Mt 10,34-11,1
Jezus powiedział do swoich apostołów: Nie sądźcie, że przyszedłem pokój
przynieść na ziemię. Nie przyszedłem przynieść pokoju, ale miecz. Bo
przyszedłem poróżnić syna z jego ojcem, córkę z matką, synową z
teściową; i będą nieprzyjaciółmi człowieka jego domownicy. Kto kocha
ojca lub matkę bardziej niż Mnie, nie jest Mnie godzien. I kto kocha
syna lub córkę bardziej niż Mnie, nie jest Mnie godzien. Kto nie bierze
swego krzyża, a idzie za Mną, nie jest Mnie godzien. Kto chce znaleźć
swe życie, straci je, a kto straci swe życie z mego powodu, znajdzie je.

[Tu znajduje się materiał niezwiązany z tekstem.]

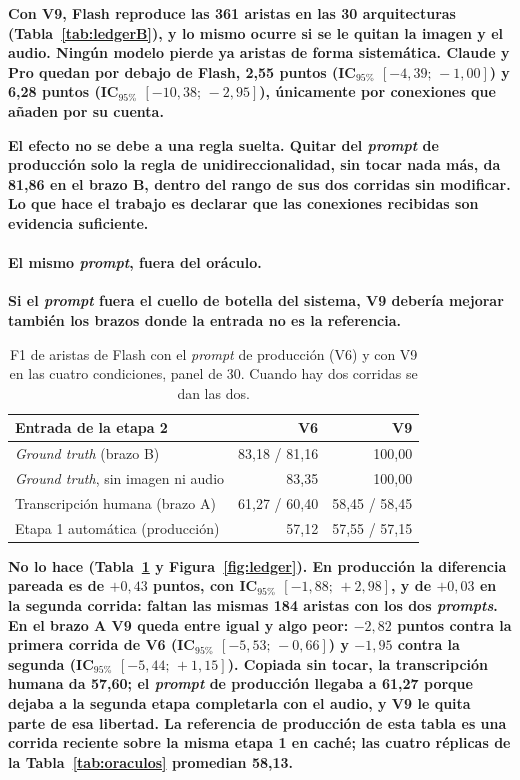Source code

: \documentclass[a4paper, twocolumn, 10pt]{IEEEtran}
\newcommand{\nuevo}[1]{{\bfseries #1}}
\begin{document}
\nuevo{Con V9, Flash reproduce las 361 aristas en las 30 arquitecturas
(Tabla~\ref{tab:ledgerB}), y lo mismo ocurre si se le quitan la imagen y el audio.
Ningún modelo pierde ya aristas de forma sistemática. Claude y Pro quedan por debajo
de Flash, 2,55 puntos (IC$_{95\%}$ $[-4{,}39;\,-1{,}00]$) y 6,28 puntos (IC$_{95\%}$
$[-10{,}38;\,-2{,}95]$), únicamente por conexiones que añaden por su cuenta.}

\nuevo{El efecto no se debe a una regla suelta. Quitar del \emph{prompt} de
producción solo la regla de unidireccionalidad, sin tocar nada más, da 81,86 en el
brazo B, dentro del rango de sus dos corridas sin modificar. Lo que hace el trabajo
es declarar que las conexiones recibidas son evidencia suficiente.}

\paragraph{\nuevo{El mismo \emph{prompt}, fuera del oráculo.}} \nuevo{Si el \emph{prompt}
fuera el cuello de botella del sistema, V9 debería mejorar también los brazos donde
la entrada no es la referencia.}

\begin{table}[H]
\centering\footnotesize\setlength{\tabcolsep}{3pt}\bfseries
\caption{F1 de aristas de Flash con el \emph{prompt} de producción (V6) y con V9 en
las cuatro condiciones, panel de 30. Cuando hay dos corridas se dan las dos.}
\label{tab:ledger4}
\begin{tabular}{lrr}
\toprule
Entrada de la etapa 2 & V6 & V9\\
\midrule
\emph{Ground truth} (brazo B)                 & 83,18 / 81,16 & 100,00\\
\emph{Ground truth}, sin imagen ni audio      & 83,35         & 100,00\\
Transcripción humana (brazo A)                & 61,27 / 60,40 & 58,45 / 58,45\\
Etapa 1 automática (producción)               & 57,12         & 57,55 / 57,15\\
\bottomrule
\end{tabular}
\end{table}

\nuevo{No lo hace (Tabla~\ref{tab:ledger4} y Figura~\ref{fig:ledger}). En producción
la diferencia pareada es de $+0{,}43$ puntos, con IC$_{95\%}$ $[-1{,}88;\,+2{,}98]$, y
de $+0{,}03$ en la segunda corrida: faltan las mismas 184 aristas con los dos
\emph{prompts}. En el brazo A V9 queda entre igual y algo peor: $-2{,}82$ puntos
contra la primera corrida de V6 (IC$_{95\%}$ $[-5{,}53;\,-0{,}66]$) y $-1{,}95$ contra
la segunda (IC$_{95\%}$ $[-5{,}44;\,+1{,}15]$). Copiada sin tocar, la transcripción
humana da 57,60; el \emph{prompt} de producción llegaba a 61,27 porque dejaba a la
segunda etapa completarla con el audio, y V9 le quita parte de esa libertad. La
referencia de producción de esta tabla es una corrida reciente sobre la misma etapa 1
en caché; las cuatro réplicas de la Tabla~\ref{tab:oraculos} promedian 58,13.}
\end{document}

Kto was przyjmuje, Mnie przyjmuje; a kto Mnie przyjmuje, przyjmuje
Tego, który Mnie posłał. Kto przyjmuje proroka, jako proroka, nagrodę
proroka otrzyma. Kto przyjmuje sprawiedliwego, jako sprawiedliwego,
nagrodę sprawiedliwego otrzyma. Kto poda kubek świeżej wody do picia
jednemu z tych najmniejszych, dlatego że jest uczniem, zaprawdę powiadam
wam, nie utraci swojej nagrody. Gdy Jezus skończył dawać te wskazania
dwunastu swoim uczniom, odszedł stamtąd, aby nauczać i głosić
[Ewangelię] w ich miastach.
Medytacja
Jezu, czasami chcielibyśmy iść za Tobą na skróty. Znaleźć jakąś wygodną, prostą i krótką drogę do szczęścia. Ty jednak wskazujesz nam inny kierunek. Wskazujesz nam drogę, którą Ty przeszedłeś. Wskazujesz nam krzyż. Jak często chcemy zostawić go przy właściwej drodze naszego życia i skręcić w ślepy zaułek? Jak często chcemy porzucić nasze obowiązki, nasze życie i zdezerterować?